You know we are talking about comparing models with models. If you are not willing to constructively engage the issue, why not find something better to do with your time?
Personally I can't see the point in comparing models and models to be quite honest because all of the models are idealized and don't actually portray what really happened.
This isn't entirely aimed at Gregory, but his post was a useful jumping off point. Throughout the thread I have seen certain models used, but further then people, and in particular the OP (out of ignorance or malaice I won't speculate,) try and apply these models directly to the WTC collapse. Trying to apply a "crush down/chrush up" effect to the WTC won't work because that was an idealised simplification turned into a model, not what actually happened. Going on about whether the columns below or above gave out first during the collapse is pointless,
because the coloumns didn't land on each other. Much of the model vs model "discussions" to me are like two people arguring about whether or not a dropped bowling ball should have gone through the glass top of a coffee table all based on if the legs should have collapsed if the ball had been dropped directly onto one of them.
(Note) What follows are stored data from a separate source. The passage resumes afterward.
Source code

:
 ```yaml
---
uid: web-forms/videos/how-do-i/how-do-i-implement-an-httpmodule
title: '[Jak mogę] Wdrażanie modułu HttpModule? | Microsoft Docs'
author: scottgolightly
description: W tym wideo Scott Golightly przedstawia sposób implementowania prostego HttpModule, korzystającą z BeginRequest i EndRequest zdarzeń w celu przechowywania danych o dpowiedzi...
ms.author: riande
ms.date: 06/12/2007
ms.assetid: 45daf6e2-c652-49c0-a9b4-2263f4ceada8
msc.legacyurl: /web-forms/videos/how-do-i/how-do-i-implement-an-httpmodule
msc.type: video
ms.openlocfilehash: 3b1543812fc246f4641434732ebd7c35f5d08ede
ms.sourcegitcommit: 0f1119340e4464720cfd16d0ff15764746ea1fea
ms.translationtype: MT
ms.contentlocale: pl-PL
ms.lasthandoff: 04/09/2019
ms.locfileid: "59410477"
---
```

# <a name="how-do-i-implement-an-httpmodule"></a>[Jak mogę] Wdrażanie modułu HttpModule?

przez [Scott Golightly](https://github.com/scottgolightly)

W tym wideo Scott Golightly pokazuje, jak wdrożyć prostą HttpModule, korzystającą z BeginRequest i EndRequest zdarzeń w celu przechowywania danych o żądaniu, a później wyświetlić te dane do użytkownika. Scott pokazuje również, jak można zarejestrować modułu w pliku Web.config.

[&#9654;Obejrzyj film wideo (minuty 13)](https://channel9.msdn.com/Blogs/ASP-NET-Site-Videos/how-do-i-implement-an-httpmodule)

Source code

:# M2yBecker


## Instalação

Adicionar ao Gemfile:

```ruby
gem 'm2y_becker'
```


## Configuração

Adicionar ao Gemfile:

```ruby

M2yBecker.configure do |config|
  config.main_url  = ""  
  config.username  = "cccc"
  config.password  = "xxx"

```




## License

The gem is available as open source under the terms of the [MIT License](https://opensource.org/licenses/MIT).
In the WTC collapses (i.e. once the collapse started) the parts that took the vertical collapse loads were the
floors not the columns. It was the connection points to the columns that determined if the collapse would progress of not, not the column strength. There simply is no way to have trasferred the vertical loading on the floors from the materials falling onto them onto the columns, so the trusses failed at the pin and seated eands, stripping them like you strip a twig of its leaves. The outer shell then had nothing holding it in place and pushed out by the falling debris it peeled outwards breaking into its parts as the stresses of that lean overwhelmed the joins. The floors carried on stright downwards ending up a compacted pile of concrete and steel in and above the basement areas, while parts of the core, after giving way to the pounding of the hat truss for a time, managed to remain standing for a short time after the hat truss gave way resulting in the remaining debries faslling down around the core columns.
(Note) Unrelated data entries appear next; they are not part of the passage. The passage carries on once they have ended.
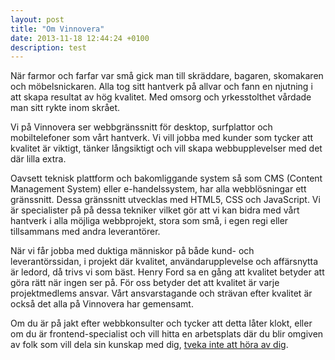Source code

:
 ```yaml
---
layout: post
title: "Om Vinnovera"
date: 2013-11-18 12:44:24 +0100
description: test
---
```


När farmor och farfar var små gick man till skräddare, bagaren, skomakaren och möbelsnickaren. Alla tog sitt hantverk på allvar och fann en njutning i att skapa resultat av hög kvalitet. Med omsorg och yrkesstolthet<!--more--> vårdade man sitt rykte inom skrået.


Vi på Vinnovera ser webbgränssnitt för desktop, surfplattor och mobiltelefoner som vårt hantverk. Vi vill jobba med kunder som tycker att kvalitet är viktigt, tänker långsiktigt och vill skapa webbupplevelser med det där lilla extra.


Oavsett teknisk plattform och bakomliggande system så som CMS (Content Management System) eller e-handelssystem, har alla webblösningar ett gränssnitt. Dessa gränssnitt utvecklas med HTML5, CSS och JavaScript. Vi är specialister på på dessa tekniker vilket gör att vi kan bidra med vårt hantverk i alla möjliga webbprojekt, stora som små, i egen regi eller tillsammans med andra leverantörer.


När vi får jobba med duktiga människor på både kund- och leverantörssidan, i projekt där kvalitet, användarupplevelse och affärsnytta är ledord, då trivs vi som bäst. Henry Ford sa en gång att kvalitet betyder att göra rätt när ingen ser på. För oss betyder det att kvalitet är varje projektmedlems ansvar. Vårt ansvarstagande och strävan efter kvalitet är också det alla på Vinnovera har gemensamt.


Om du är på jakt efter webbkonsulter och tycker att detta låter klokt, eller om du är frontend-specialist och vill hitta en arbetsplats där du blir omgiven av folk som vill dela sin kunskap med dig, <a href="/#kontakt">tveka inte att höra av dig</a>.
This is what we see in the video and pictures of the events, and no it is not as easy to model, but it is what happened, and regardless of the what model you use, it needs to reflect that reality if you are going to attempt toapply it directly to what happened. What models like B&Z and even GU's do is simply show that in the ideal case the towers would have likely fallen, so in the non-ideal case (which we had) there was no way they could possible survive.